太低估了这个女人!
柳大公子隐隐约约已经有点后悔啦。
“嘻嘻嘻──,你很吃惊是吗?”应无罪瞅看着柳大混得意极了的笑了:“柳帝王,事情可没你想的这么简单吧!”
的确是出乎柳帝王的意料之外。在另一侧的冬七寒这厢扔掉了赵不丢的体冷笑道:“应无罪你别太得意,眼前是二对二,鹿死谁手还很难说咧!”
麦火林这厢沉沉一笑,嘿道:“冬七寒,凭你能在麦某手下走过三招!”
他说便动手,强悍的气机自右铜臂卷出丝毫没半点客气的罩向冬七寒全身上下。
“装神弄鬼的玩意──。”冬七寒大喝一声,弹身迎上怒斥道:“冬某人倒是想见识你这条手臂有个什么来?”

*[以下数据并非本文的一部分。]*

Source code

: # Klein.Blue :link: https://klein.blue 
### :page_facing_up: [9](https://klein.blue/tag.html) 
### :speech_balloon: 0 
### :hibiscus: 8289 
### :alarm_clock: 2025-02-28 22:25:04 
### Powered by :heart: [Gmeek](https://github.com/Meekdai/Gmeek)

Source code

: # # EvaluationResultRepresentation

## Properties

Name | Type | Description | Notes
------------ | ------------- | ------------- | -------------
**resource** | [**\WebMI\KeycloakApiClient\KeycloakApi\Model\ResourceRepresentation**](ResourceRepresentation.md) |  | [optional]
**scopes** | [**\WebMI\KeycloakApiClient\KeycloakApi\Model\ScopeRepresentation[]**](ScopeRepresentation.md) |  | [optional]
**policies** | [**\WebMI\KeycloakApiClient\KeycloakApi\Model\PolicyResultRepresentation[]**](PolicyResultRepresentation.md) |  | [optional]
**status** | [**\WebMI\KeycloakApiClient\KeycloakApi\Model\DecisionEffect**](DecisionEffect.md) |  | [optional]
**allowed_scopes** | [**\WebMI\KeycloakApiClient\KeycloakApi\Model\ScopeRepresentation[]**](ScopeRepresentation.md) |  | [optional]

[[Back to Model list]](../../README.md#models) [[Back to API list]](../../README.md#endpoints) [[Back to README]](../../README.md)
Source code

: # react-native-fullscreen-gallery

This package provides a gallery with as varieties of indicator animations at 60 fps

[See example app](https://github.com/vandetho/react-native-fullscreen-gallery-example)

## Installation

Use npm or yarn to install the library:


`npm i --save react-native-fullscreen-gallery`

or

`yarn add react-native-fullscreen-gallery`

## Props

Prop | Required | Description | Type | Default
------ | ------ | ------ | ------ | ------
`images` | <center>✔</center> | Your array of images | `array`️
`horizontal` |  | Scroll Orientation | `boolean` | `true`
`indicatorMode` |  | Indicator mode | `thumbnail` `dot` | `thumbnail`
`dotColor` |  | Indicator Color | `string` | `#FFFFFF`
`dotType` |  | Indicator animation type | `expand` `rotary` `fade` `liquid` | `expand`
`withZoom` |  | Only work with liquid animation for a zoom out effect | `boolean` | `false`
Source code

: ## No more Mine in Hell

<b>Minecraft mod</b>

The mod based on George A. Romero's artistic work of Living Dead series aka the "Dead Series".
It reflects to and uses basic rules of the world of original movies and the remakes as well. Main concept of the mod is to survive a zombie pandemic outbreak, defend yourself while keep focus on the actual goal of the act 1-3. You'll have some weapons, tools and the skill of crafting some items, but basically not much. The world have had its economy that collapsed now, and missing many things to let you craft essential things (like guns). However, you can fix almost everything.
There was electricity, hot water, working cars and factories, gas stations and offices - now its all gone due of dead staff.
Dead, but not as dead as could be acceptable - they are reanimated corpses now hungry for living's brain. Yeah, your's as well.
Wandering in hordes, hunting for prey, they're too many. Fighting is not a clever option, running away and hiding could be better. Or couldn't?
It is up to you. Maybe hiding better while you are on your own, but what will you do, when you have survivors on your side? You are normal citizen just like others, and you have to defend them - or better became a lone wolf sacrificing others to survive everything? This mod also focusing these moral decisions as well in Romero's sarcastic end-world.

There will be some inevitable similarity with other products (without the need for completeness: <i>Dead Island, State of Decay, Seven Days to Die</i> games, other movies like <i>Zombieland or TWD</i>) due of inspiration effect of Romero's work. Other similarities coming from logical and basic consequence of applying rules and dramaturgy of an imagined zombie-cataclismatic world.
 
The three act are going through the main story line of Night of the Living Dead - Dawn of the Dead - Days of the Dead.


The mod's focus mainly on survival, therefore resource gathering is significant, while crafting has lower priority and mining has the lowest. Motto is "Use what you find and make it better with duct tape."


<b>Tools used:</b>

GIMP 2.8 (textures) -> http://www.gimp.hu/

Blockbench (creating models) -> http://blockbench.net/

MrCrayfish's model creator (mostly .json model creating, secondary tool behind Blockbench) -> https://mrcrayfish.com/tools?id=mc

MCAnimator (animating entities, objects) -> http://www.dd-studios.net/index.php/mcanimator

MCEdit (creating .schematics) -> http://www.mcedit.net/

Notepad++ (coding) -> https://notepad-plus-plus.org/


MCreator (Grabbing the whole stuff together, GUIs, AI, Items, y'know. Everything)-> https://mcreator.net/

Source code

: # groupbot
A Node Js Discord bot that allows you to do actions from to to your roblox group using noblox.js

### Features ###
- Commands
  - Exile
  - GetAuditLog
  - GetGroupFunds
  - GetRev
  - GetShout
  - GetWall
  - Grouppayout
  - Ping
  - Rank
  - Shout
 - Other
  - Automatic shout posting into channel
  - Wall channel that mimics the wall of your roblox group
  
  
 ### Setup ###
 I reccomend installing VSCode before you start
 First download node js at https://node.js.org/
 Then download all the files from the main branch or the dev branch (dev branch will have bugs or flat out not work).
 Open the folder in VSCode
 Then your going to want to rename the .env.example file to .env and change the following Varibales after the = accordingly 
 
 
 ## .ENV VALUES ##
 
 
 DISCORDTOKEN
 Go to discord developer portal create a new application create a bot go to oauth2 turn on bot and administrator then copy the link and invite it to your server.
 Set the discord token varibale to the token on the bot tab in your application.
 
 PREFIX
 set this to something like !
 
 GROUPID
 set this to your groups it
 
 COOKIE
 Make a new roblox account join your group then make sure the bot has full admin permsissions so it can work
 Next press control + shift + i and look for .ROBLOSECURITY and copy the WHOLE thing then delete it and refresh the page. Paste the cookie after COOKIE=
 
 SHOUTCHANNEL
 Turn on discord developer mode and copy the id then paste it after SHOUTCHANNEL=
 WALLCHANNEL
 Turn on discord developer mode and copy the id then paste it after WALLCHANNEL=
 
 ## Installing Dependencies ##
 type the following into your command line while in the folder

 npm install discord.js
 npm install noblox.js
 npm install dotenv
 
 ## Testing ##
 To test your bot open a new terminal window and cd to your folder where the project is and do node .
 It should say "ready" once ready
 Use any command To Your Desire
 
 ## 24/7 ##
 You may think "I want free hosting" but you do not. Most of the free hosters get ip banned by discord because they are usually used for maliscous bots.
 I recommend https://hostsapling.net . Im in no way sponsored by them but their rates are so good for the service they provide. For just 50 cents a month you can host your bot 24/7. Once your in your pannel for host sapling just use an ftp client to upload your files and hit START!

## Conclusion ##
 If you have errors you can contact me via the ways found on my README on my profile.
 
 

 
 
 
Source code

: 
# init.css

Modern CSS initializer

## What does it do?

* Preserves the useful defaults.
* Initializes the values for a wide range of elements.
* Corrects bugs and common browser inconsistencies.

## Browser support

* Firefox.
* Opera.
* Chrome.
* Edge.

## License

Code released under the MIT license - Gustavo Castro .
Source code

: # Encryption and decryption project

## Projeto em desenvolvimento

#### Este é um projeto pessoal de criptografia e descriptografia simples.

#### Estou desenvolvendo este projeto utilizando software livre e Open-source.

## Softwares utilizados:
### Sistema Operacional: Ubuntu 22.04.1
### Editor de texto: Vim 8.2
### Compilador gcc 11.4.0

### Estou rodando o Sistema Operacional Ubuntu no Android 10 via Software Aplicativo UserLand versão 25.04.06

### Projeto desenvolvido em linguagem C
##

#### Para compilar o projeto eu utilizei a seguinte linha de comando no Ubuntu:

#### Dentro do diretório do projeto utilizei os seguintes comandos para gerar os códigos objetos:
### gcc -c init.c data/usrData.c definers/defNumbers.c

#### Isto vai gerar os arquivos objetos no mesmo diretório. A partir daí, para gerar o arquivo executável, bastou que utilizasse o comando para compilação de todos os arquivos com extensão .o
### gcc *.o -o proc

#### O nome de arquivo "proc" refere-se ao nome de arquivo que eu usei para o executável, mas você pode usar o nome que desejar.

冬七寒的一双拳头赫然迎了上去。难道他不晓得人家那条铜臂是可以要命的?
冬七寒当然知道,而且是知道的非常清楚。
拳头和铜臂撞上只是忽儿之间的事,但是奇怪的事发生了,那个变了脸色的并不是冬七而是麦火林!
这到底是怎么一回事?
麦火林的左颈忽然喷出血来,飞奔激射的彷如是被人砍了一剑似的。
没错,他是被砍过一剑──京走灾的剑!
冬七寒冷冷看着自己一双拳头十节指骨血肉模糊,沉沉一笑道:“麦火林,你做梦也没想到最后还是死在京走灾的那一剑之下!”
麦火林是没想到。
不但做梦没想到,甚至到了死前他都还不敢相信这是真的!
“这是人类的悲哀!”阎如来不知道什么时候冒了出来淡淡的道:“往往有人到了死亡时还在奇怪自己怎么死的。”
“有意思!”柳帝王拍手笑了道:“你们一定研究过京走灾和张仙子怎么死的,如何一个姿势死的?所以,下了赌注这个姓麦的必然也伤着了某处要害!”
柳大混看着应无罪发白的面庞继续接道:“在经过一番研究后必然认定是伤在左颈对不对?”
大伙儿的眼光看向麦火林,只见他的左颈喷血处有光芒闪动。这是怎么一回事?
“这家伙……。”柳帝王叹气道:“不但装了一条铜臂,甚至连脖子都放进了薄钢板。
难怪京走灾的剑刺进去时被阻挡住……。”
生死总是在刹那。
当时京走灾稍慢了那么一慢,死的不但是自己连爱妻的命也给赔上。所谓一着错满盘输!
但是,京走灾就是京走灾,他的剑既已是创伤了麦火林的经脉,只不过是伏而未发罢了!
冬七寒拳头上的气机就是利用了这一点以自己的生死做赌注!
好大的赌注!但是他成功了。
所公死的人是麦火林,而他仍然能好好站着对应无罪冷笑进:“任何一个把冬某低估的人只有死!”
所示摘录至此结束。